- EXERCISE DIRECTIONS:
Below is a listing. Write out exactly its lines between the one holding "<th>waterfront</th>" and the one holding "<th>lat</th>", inclusive.

- PROVIDED MATERIAL:
+++++

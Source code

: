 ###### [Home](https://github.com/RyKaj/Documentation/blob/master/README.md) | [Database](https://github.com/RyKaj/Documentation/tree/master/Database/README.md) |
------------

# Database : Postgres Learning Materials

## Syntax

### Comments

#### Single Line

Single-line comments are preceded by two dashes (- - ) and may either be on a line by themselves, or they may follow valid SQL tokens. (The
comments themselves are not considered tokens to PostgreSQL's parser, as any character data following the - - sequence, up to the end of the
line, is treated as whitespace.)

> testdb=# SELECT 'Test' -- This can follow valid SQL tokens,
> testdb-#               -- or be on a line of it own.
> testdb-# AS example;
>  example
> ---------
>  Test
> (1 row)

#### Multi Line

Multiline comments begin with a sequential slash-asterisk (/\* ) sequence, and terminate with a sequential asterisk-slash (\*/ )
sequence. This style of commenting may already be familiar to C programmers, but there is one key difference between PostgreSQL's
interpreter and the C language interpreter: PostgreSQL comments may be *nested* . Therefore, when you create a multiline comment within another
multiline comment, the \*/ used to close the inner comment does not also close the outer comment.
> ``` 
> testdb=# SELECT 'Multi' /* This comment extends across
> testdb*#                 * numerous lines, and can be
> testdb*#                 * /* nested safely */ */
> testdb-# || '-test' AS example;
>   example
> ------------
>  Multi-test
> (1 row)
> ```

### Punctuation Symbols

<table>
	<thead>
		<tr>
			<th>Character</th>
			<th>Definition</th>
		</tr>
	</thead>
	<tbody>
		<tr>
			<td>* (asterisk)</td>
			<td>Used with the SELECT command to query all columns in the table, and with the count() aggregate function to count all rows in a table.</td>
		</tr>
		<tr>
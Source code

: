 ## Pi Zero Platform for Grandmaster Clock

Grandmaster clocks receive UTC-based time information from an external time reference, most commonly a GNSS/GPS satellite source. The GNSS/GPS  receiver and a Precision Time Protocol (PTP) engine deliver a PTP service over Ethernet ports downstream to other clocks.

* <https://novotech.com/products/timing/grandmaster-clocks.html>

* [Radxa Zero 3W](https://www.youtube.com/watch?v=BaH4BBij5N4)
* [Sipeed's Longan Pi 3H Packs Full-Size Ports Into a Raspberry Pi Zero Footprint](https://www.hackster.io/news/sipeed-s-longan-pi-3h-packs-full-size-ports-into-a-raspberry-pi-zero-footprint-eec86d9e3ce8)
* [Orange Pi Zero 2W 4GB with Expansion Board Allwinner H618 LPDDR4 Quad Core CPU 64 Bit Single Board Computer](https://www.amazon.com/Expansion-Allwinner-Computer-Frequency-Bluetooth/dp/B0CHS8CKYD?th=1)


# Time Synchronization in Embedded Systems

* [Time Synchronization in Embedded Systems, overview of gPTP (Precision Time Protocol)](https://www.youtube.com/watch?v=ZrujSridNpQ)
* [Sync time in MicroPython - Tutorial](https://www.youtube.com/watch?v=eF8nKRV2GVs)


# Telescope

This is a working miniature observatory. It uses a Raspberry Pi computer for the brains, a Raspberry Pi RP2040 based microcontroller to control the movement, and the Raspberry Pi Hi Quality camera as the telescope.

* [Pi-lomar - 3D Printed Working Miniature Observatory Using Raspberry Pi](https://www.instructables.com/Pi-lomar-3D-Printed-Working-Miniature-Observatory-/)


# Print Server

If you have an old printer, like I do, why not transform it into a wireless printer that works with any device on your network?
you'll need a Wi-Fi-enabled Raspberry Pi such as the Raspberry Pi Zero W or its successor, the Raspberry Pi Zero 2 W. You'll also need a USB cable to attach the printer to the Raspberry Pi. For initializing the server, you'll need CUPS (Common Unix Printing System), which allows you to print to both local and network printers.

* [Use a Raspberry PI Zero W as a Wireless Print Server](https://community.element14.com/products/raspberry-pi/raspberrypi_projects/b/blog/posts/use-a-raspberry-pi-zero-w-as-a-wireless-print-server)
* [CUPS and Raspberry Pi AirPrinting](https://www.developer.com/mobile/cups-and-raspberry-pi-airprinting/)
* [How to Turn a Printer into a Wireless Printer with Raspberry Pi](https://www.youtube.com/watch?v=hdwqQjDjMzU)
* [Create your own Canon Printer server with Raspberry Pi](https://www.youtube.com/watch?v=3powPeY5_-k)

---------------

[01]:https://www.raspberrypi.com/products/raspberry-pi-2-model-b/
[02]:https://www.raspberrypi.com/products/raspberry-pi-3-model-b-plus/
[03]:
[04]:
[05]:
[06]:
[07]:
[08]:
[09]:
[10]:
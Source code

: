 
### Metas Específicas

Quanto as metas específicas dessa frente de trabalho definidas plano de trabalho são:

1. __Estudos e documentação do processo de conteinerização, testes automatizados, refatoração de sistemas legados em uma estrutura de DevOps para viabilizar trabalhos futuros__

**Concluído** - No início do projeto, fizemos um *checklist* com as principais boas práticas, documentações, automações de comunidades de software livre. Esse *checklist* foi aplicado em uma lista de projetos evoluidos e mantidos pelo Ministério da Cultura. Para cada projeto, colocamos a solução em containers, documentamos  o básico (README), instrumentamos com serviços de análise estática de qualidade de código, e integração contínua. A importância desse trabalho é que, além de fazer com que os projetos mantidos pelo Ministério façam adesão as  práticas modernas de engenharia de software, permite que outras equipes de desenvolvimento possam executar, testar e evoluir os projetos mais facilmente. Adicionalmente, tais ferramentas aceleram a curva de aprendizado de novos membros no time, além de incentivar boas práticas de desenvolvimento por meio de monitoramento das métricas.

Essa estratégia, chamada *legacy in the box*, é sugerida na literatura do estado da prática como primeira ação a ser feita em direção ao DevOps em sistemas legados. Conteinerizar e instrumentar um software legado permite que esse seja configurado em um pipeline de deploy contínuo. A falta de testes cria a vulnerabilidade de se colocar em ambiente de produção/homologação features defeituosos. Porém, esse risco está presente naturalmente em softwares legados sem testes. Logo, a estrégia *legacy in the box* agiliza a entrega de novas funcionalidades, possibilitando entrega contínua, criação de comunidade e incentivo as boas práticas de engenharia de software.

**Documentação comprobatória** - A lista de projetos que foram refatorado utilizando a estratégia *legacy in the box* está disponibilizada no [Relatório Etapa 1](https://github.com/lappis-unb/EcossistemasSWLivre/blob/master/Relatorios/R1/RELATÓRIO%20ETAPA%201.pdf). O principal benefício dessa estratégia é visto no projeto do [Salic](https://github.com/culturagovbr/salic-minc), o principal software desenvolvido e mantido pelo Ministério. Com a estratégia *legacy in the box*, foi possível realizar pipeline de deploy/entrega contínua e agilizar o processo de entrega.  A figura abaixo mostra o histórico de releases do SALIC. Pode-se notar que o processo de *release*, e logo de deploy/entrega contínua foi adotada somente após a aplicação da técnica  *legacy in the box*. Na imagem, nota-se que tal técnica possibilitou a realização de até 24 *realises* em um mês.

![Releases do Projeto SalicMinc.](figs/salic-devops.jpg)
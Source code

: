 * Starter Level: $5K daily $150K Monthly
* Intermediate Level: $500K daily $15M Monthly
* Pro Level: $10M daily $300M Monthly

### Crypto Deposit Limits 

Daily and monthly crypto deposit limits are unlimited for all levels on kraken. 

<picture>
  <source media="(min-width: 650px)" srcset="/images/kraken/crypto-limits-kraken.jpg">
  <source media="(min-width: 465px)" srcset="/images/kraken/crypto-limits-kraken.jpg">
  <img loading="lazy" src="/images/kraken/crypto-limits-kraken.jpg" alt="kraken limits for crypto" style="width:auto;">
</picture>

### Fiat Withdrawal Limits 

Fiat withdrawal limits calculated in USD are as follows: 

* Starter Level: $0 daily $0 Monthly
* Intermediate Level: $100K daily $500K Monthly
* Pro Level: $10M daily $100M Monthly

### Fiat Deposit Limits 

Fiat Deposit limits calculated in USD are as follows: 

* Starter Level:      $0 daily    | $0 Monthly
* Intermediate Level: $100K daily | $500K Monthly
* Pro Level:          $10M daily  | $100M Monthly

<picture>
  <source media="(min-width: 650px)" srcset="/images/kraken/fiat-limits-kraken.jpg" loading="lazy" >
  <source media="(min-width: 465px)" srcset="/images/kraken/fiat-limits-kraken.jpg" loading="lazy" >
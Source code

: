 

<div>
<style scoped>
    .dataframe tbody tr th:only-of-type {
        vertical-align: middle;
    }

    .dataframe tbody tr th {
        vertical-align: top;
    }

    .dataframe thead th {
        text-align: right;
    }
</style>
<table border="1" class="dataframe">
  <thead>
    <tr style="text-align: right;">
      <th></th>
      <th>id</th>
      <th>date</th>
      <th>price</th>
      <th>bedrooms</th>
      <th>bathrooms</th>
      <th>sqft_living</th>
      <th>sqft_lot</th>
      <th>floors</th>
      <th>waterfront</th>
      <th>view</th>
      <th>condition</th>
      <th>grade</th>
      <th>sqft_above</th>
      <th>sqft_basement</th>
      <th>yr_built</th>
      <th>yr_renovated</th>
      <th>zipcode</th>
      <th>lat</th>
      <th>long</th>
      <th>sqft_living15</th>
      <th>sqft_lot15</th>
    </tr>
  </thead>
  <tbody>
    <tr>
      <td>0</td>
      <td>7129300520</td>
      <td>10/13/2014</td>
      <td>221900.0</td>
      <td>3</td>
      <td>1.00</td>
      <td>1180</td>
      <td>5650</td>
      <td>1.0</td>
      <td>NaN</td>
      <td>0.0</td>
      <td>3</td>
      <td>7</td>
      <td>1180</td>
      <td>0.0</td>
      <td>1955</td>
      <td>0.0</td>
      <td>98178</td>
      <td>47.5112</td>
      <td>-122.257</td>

+++++

- TASK SOLUTION:
      <th>waterfront</th>
      <th>view</th>
      <th>condition</th>
      <th>grade</th>
      <th>sqft_above</th>
      <th>sqft_basement</th>
      <th>yr_built</th>
      <th>yr_renovated</th>
      <th>zipcode</th>
      <th>lat</th>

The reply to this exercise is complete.